_Provided data_

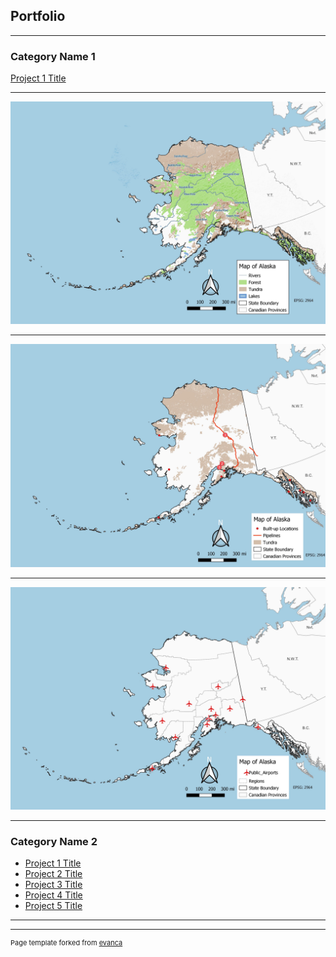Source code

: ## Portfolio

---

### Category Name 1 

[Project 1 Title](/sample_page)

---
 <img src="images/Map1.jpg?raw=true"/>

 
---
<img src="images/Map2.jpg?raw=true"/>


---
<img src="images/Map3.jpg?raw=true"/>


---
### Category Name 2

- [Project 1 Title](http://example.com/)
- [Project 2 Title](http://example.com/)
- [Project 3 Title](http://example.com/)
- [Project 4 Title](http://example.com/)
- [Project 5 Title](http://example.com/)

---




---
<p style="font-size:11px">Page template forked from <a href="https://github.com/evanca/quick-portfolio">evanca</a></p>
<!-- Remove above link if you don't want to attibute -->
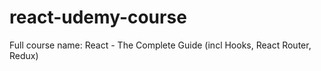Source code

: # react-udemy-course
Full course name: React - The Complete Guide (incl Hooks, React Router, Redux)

==

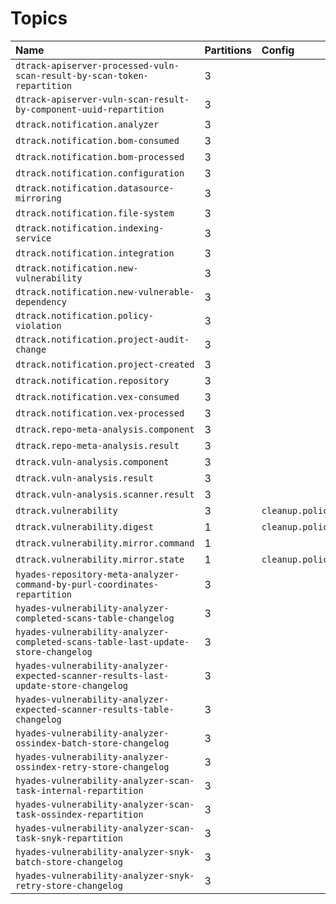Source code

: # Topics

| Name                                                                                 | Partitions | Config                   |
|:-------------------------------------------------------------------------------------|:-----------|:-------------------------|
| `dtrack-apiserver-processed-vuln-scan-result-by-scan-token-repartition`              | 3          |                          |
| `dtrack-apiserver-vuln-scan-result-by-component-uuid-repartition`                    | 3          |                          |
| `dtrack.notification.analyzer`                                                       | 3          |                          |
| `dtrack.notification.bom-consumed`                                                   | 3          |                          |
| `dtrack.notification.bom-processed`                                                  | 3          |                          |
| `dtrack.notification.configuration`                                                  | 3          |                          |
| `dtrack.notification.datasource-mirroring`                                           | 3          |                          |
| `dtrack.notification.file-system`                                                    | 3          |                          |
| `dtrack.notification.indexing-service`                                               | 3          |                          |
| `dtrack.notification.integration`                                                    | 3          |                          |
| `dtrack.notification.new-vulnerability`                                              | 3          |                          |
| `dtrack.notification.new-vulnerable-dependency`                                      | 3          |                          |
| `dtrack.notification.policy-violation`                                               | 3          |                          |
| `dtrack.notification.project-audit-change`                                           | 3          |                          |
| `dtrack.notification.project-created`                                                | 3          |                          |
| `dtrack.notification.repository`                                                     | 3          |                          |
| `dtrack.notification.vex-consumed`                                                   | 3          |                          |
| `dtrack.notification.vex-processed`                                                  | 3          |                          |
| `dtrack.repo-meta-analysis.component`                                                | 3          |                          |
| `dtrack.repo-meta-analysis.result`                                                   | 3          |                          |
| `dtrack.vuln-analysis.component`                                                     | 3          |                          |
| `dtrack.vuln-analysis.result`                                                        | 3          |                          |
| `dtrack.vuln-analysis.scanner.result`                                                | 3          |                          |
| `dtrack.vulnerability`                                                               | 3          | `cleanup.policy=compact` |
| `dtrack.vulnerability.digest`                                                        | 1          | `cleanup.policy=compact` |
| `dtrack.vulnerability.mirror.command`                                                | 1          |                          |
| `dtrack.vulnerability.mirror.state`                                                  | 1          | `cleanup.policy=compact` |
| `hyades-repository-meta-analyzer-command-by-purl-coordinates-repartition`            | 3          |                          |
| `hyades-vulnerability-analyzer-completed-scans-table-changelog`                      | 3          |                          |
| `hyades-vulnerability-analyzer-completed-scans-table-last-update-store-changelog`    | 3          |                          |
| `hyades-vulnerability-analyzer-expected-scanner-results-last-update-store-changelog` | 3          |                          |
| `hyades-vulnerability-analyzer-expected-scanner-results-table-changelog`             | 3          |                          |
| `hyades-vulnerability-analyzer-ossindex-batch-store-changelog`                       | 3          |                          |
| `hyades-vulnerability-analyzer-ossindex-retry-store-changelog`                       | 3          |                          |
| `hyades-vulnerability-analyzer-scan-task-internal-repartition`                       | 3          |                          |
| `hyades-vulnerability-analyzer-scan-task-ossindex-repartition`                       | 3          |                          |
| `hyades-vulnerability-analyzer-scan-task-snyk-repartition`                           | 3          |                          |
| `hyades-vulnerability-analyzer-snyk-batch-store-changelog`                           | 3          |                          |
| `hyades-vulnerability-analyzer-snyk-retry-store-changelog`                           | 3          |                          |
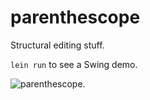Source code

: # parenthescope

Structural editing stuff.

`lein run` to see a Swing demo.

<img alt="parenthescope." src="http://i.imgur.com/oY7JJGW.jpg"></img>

_Your goal_
Go through the data, and copy each line in which the word "batch" appears.

_The completed task_
| `hyades-vulnerability-analyzer-ossindex-batch-store-changelog`                       | 3          |                          |
| `hyades-vulnerability-analyzer-snyk-batch-store-changelog`                           | 3          |                          |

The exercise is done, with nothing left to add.